In Mendoza I lost my wallet, which of course included all bank and credit cards. A minor setback, but with a little of extra cash on me I simply organised for the cards to be sent express from Australia to Salta in Northern Argentina. It was about 1200km away and I figured this would be enough time for me to ride onwards to pick them up.

Riding North from Mendoza I decided to follow Ruta 40, somewhat of a mythical route 66-type road that supposedly linked the nicest scenery in Argentina from bottom to top. At least for the first 3 days I was questioning my choice.

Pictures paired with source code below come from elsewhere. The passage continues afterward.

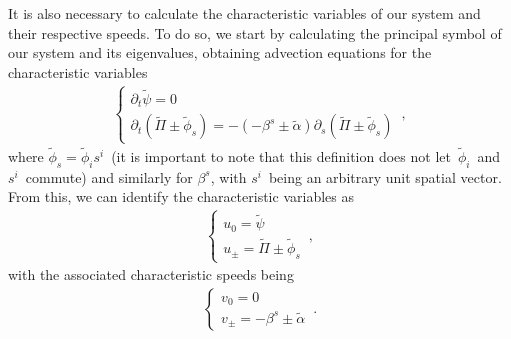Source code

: It is also necessary to calculate the characteristic variables of our system and their respective speeds. To do so, we start by calculating the principal symbol of our system and its eigenvalues, obtaining advection equations for the characteristic variables
%
\begin{align}
    \begin{cases}
        \partial_t \tilde{\psi} = 0 \\
        \partial_t (\tilde{\Pi} \pm \tilde{\phi}_s) = - (-\beta^s \pm \tilde{\alpha}) \partial_s (\tilde{\Pi} \pm \tilde{\phi}_s)
    \end{cases}\,,
\end{align}
%
where $\tilde{\phi}_s = \tilde{\phi}_i s^i$~(it is important to note that this definition does not let~$\tilde{\phi}_i$~and~$s^i$~commute) and similarly for $\beta^s$, with $s^i$~being an arbitrary unit spatial vector. From this, we can identify the characteristic variables as 
%
\begin{align}
    \begin{cases}
        u_0 = \tilde{\psi} \\
        u_\pm = \tilde{\Pi} \pm \tilde{\phi}_s
    \end{cases}\,,
\end{align}
%
with the associated characteristic speeds being
%
\begin{align}
    \begin{cases}
        v_0 = 0 \\
        v_\pm = -\beta^s \pm \tilde{\alpha}
    \end{cases}\,.
\end{align}

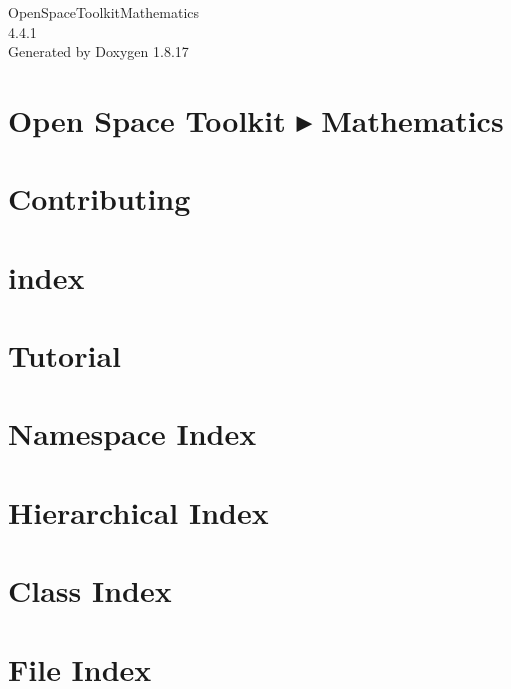 \let\mypdfximage\pdfximage\def\pdfximage{\immediate\mypdfximage}\documentclass[twoside]{book}
\newcommand{\+}{\discretionary{\mbox{\scriptsize$\hookleftarrow$}}{}{}}
\newcommand{\clearemptydoublepage}{%
  \newpage{\pagestyle{empty}\cleardoublepage}%
}
\begin{document}
\hypersetup{pageanchor=false,
             bookmarksnumbered=true,
             pdfencoding=unicode
            }
\begin{titlepage}
\vspace*{7cm}
\begin{center}%
{\Large Open\+Space\+Toolkit\+Mathematics \\[1ex]\large 4.\+4.\+1 }\\
\vspace*{1cm}
{\large Generated by Doxygen 1.8.17}\\
\end{center}
\end{titlepage}
\clearemptydoublepage
{}
\tableofcontents
\clearemptydoublepage
{}
\hypersetup{pageanchor=true}

\chapter{Open Space Toolkit ▸ Mathematics}
\label{index}\hypertarget{index}{}
\chapter{Contributing}
\label{md__c_o_n_t_r_i_b_u_t_i_n_g}

\chapter{index}
\label{md_docs_index}

\chapter{Tutorial}
\label{md_docs__tutorial}

\chapter{Namespace Index}

\chapter{Hierarchical Index}

\chapter{Class Index}

\chapter{File Index}

\end{document}
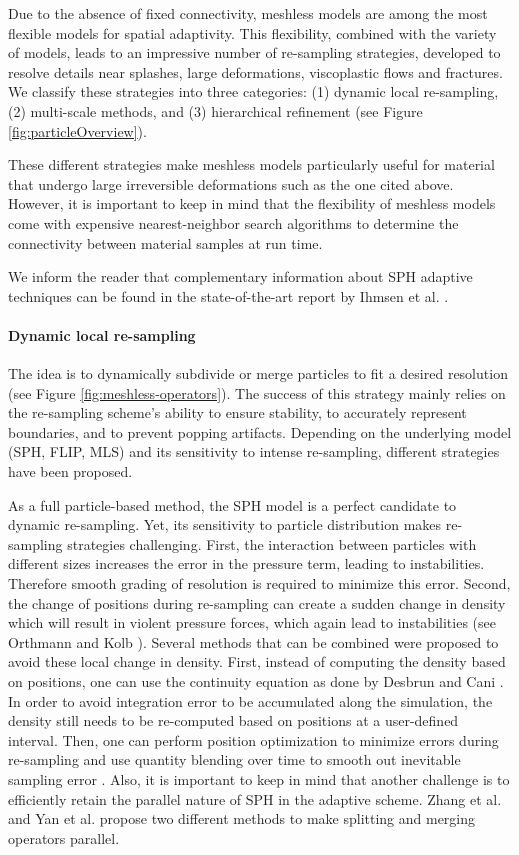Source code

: Due to the absence of fixed connectivity, meshless models are among the most flexible models for spatial adaptivity. This flexibility, combined with the variety of models, leads to an impressive number of re-sampling strategies, developed to resolve details near splashes, large deformations, viscoplastic flows and fractures. We classify these strategies into three categories: (1) dynamic local re-sampling, (2) multi-scale methods, and (3) hierarchical refinement (see Figure \ref{fig:particleOverview}).

These different strategies make meshless models particularly useful for material that undergo large irreversible deformations such as the one cited above. However, it is important to keep in mind that the flexibility of meshless models come with expensive nearest-neighbor search algorithms to determine the connectivity between material samples at run time.

We inform the reader that complementary information about SPH adaptive techniques can be found in the state-of-the-art report by Ihmsen et al. \cite{Ihmsen2014:STAR}.

\paragraph*{Dynamic local re-sampling} The idea is to dynamically subdivide or merge particles to fit a desired resolution (see Figure \ref{fig:meshless-operators}). The success of this strategy mainly relies on the re-sampling scheme's ability to ensure stability, to accurately represent boundaries, and to prevent popping artifacts. Depending on the underlying model (SPH, FLIP, MLS) and its sensitivity to intense re-sampling, different strategies have been proposed.

As a full particle-based method, the SPH model is a perfect candidate to dynamic re-sampling. Yet, its sensitivity to particle distribution makes re-sampling strategies challenging. First, the interaction between particles with different sizes increases the error in the pressure term, leading to instabilities. Therefore smooth grading of resolution is required to minimize this error. Second, the change of positions during re-sampling can create a sudden change in density which will result in violent pressure forces, which again lead to instabilities (see Orthmann and Kolb \cite{Orthmann2012}).
Several methods that can be combined were proposed to avoid these local change in density. First, instead of computing the density based on positions, one can use the continuity equation as done by Desbrun and Cani \cite{Desbrun1999}. In order to avoid integration error to be accumulated along the simulation, the density still needs to be re-computed based on positions at a user-defined interval. Then, one can perform position optimization to minimize errors during re-sampling \cite{Adams2007} and use quantity blending over time to smooth out inevitable sampling error \cite{Orthmann2012}.
Also, it is important to keep in mind that another challenge is to efficiently retain the parallel nature of SPH in the adaptive scheme. Zhang et al. \cite{Zhang2008} and Yan et al. \cite{Yan2009} propose two different methods to make splitting and merging operators parallel.

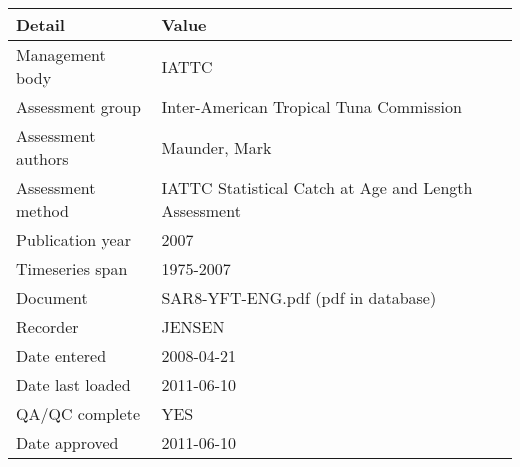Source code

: \begin{table}[htb]
\centering
\begin{tabular}{lp{7cm}}
\toprule
Detail & Value \\
\midrule
Management body    & IATTC                                                \\
Assessment group   & Inter-American Tropical Tuna Commission              \\
Assessment authors & Maunder, Mark                                        \\
Assessment method  & IATTC Statistical Catch at Age and Length Assessment \\
Publication year   & 2007                                                 \\
Timeseries span    & 1975-2007                                            \\
Document           & SAR8-YFT-ENG.pdf (pdf in database)                   \\
Recorder           & JENSEN                                               \\
Date entered       & 2008-04-21                                           \\
Date last loaded   & 2011-06-10                                           \\
QA/QC complete     & YES                                                  \\
Date approved      & 2011-06-10                                           \\
\bottomrule
\end{tabular}
\label{tab:assessdet}
\end{table}
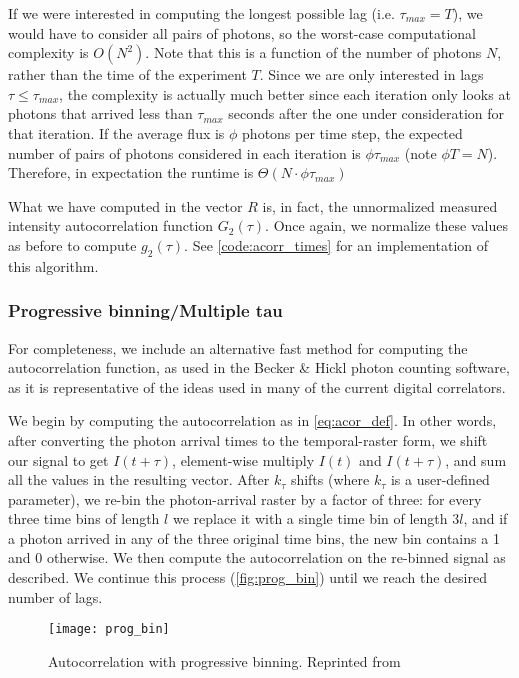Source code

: If we were interested in computing the longest possible lag (i.e. $\tau_{max} = T$), we would have to consider all pairs of photons, so the worst-case computational complexity is $O(N^2)$. Note that this is a function of the number of photons $N$, rather than the time of the experiment $T$. Since we are only interested in lags $\tau \leq \tau_{max}$, the complexity is actually much better since each iteration only looks at photons that arrived less than $\tau_{max}$ seconds after the one under consideration for that iteration. If the average flux is $\phi$ photons per time step, the expected number of pairs of photons considered in each iteration is $\phi\tau_{max}$ (note $\phi T=N$). Therefore, in expectation the runtime is $\Theta(N\cdot\phi\tau_{max})$

What we have computed in the vector $R$ is, in fact, the unnormalized measured intensity autocorrelation function $G_2(\tau)$. Once again, we normalize these values as before to compute $g_2(\tau)$. See \autoref{code:acorr_times} for an implementation of this algorithm. 

\subsubsection{Progressive binning/Multiple tau} 
For completeness, we include an alternative fast method for computing the autocorrelation function, as used in the Becker \& Hickl photon counting software, \cite{Becker2014} as it is representative of the ideas used in many of the current digital correlators. 

We begin by computing the autocorrelation as in \ref{eq:acor_def}. In other words,  after converting the photon arrival times to the temporal-raster form, we shift our signal to get $I(t+\tau)$, element-wise multiply $I(t)$ and $I(t+\tau)$, and sum all the values in the resulting vector. After $k_\tau$ shifts (where $k_\tau$ is a user-defined parameter), we re-bin the photon-arrival raster by a factor of three: for every three time bins of length $l$ we replace it with a single time bin of length $3l$, and if a photon arrived in any of the three original time bins, the new bin contains a 1 and 0 otherwise.  We then compute the autocorrelation on the re-binned signal as described. We continue this process (\autoref{fig:prog_bin}) until we reach the desired number of lags. 

\begin{figure}[tb]
    \centering
    \texttt{[image: prog\_bin]}
    \caption{Autocorrelation with progressive binning. Reprinted from \cite[p.~461]{Becker2014}}
    \label{fig:prog_bin}
\end{figure}

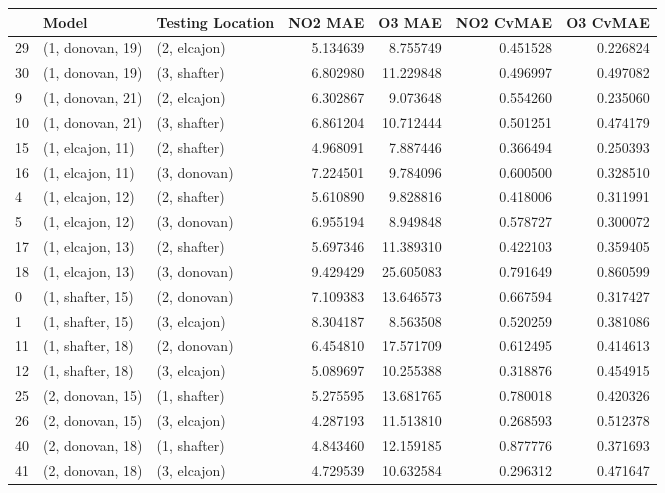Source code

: \begin{tabular}{lllrrrr}
\toprule
{} &             Model & Testing Location &   NO2 MAE &     O3 MAE &  NO2 CvMAE &  O3 CvMAE \\
\midrule
29 &  (1, donovan, 19) &     (2, elcajon) &  5.134639 &   8.755749 &   0.451528 &  0.226824 \\
30 &  (1, donovan, 19) &     (3, shafter) &  6.802980 &  11.229848 &   0.496997 &  0.497082 \\
9  &  (1, donovan, 21) &     (2, elcajon) &  6.302867 &   9.073648 &   0.554260 &  0.235060 \\
10 &  (1, donovan, 21) &     (3, shafter) &  6.861204 &  10.712444 &   0.501251 &  0.474179 \\
15 &  (1, elcajon, 11) &     (2, shafter) &  4.968091 &   7.887446 &   0.366494 &  0.250393 \\
16 &  (1, elcajon, 11) &     (3, donovan) &  7.224501 &   9.784096 &   0.600500 &  0.328510 \\
4  &  (1, elcajon, 12) &     (2, shafter) &  5.610890 &   9.828816 &   0.418006 &  0.311991 \\
5  &  (1, elcajon, 12) &     (3, donovan) &  6.955194 &   8.949848 &   0.578727 &  0.300072 \\
17 &  (1, elcajon, 13) &     (2, shafter) &  5.697346 &  11.389310 &   0.422103 &  0.359405 \\
18 &  (1, elcajon, 13) &     (3, donovan) &  9.429429 &  25.605083 &   0.791649 &  0.860599 \\
0  &  (1, shafter, 15) &     (2, donovan) &  7.109383 &  13.646573 &   0.667594 &  0.317427 \\
1  &  (1, shafter, 15) &     (3, elcajon) &  8.304187 &   8.563508 &   0.520259 &  0.381086 \\
11 &  (1, shafter, 18) &     (2, donovan) &  6.454810 &  17.571709 &   0.612495 &  0.414613 \\
12 &  (1, shafter, 18) &     (3, elcajon) &  5.089697 &  10.255388 &   0.318876 &  0.454915 \\
25 &  (2, donovan, 15) &     (1, shafter) &  5.275595 &  13.681765 &   0.780018 &  0.420326 \\
26 &  (2, donovan, 15) &     (3, elcajon) &  4.287193 &  11.513810 &   0.268593 &  0.512378 \\
40 &  (2, donovan, 18) &     (1, shafter) &  4.843460 &  12.159185 &   0.877776 &  0.371693 \\
41 &  (2, donovan, 18) &     (3, elcajon) &  4.729539 &  10.632584 &   0.296312 &  0.471647 \\

\end{tabular}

The road was hot, and flat. For the first few hundred km’s I was plagued by puncture after puncture and long days in the saddle. When I arrived in San Juan I feel like I circled the city three times looking for a place to camp. Argentina has private camping cooperatives that you need to be a member of, I guess to keep out riff-raff like yours truly. After spending an unnecessary 35km’s riding in circles I decided that (although it was dark) it would be better to put 10km of dusk riding on the highway and find somewhere hidden to sleep for the night. On the freeway link road I saw both of my tyres deflate simultaneously, victim to roadside debris from shredded car tyres. I patched, rode and gave up when I found a perfectly pitch black patch of grass right in the middle of the motorway and across the road from a gas station. I set camp in what would plainly be full view during the daytime and strolled across the off ramps to drink a coke and wallow a little in my situation.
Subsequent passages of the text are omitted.